September 4
Richard Wright
On this date in 1908, Richard Wright was born in Natchez, Mississippi, to Nathaniel Wright, a sharecropper, and Ella Wilson, a schoolteacher. Wright was raised primarily by his mother after his father abandoned the family when he was 5. Although he left school after the ninth grade to help support the family, it was apparent fairly early that he had writing talent.
He published his first short story, “The Voodoo of Hell’s Half-Acre,” in an African-American newspaper when he was 16. In 1927 he moved to Chicago and found work in the post office but had to resort to temporary jobs once the Great Depression descended on the U.S.
Wright rejected American capitalism and joined the Communist Party in 1932. He began publishing essays, short stories and poems in various left-leaning journals. In 1937 he moved to New York City, where he eventually became an editor for the Daily Worker and New Challenge. In 1938 and 1940 respectively, he published Uncle Tom’s Children and Native Son, two of his most prominent works. Wright married Dhima Rose Meadman in 1939 but they soon divorced. In 1941 he married Ellen Poplar, with whom he had two daughters.
He grew disillusioned with the Communist Party and left it in 1944. He continued to write, producing Black Boy, an account of his early experiences as an African-American, in 1945. Tired of the prevalence of blatant racism in the U.S., he and his family relocated to France in 1947. He remained there for the rest of his life and published several more works, though they did not achieve the same recognition as his earlier works. He died at age 52 of a heart attack. (D. 1960)
“I have no religion in the formal sense of the word. … I have no race except that which is forced upon me. I have no country except that to which I’m obliged to belong. I have no traditions. I’m free. I have only the future.”
— Wright, "Pagan Spain" (1957)
Mandisa Thomas
On this date in 1976, secular activist and atheist Mandisa Lateefah Thomas, née Dixon, was born in New York City. She was raised in a black nationalist household that wasn’t religious, although some extended family members were and she sang in church choirs.
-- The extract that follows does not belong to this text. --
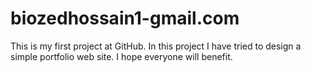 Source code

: # biozedhossain1-gmail.com
This is my first project at GitHub. In this project I have tried to design a simple portfolio web site. I hope everyone will benefit.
“I was exposed to Christianity, Islam and different forms of supernaturalism that is rampant in our community,” she told Secular Woman in a 2013 interview. Mulling in her early teens what she believed, “I thought maybe I was ‘spiritual but not religious’ because I knew how Christianity was forced on blacks.” Before long she ended up firmly in the atheist camp.
After moving in 1997 to Atlanta, she worked for several companies, including the Centers for Disease Control (CDC), where she stayed until 2018. In 2011 she co-founded Black Nonbelievers of Atlanta, with “Atlanta” later dropped after a decision to expand the organization. In 2013 she was one of the principal organizers for the Blackout Secular Rally that celebrated and featured atheists and nonbelievers of color and was held at Flushing Meadows Park in Queens, N.Y.
After leaving the CDC, she started working full-time as an activist. As president of Black Nonbelievers Inc., Thomas urged people to “come out and stand strong with their nonbelief. … The more we make our presence known, the better our chances of working together to turn around some of the disparities we face. We are not alone.”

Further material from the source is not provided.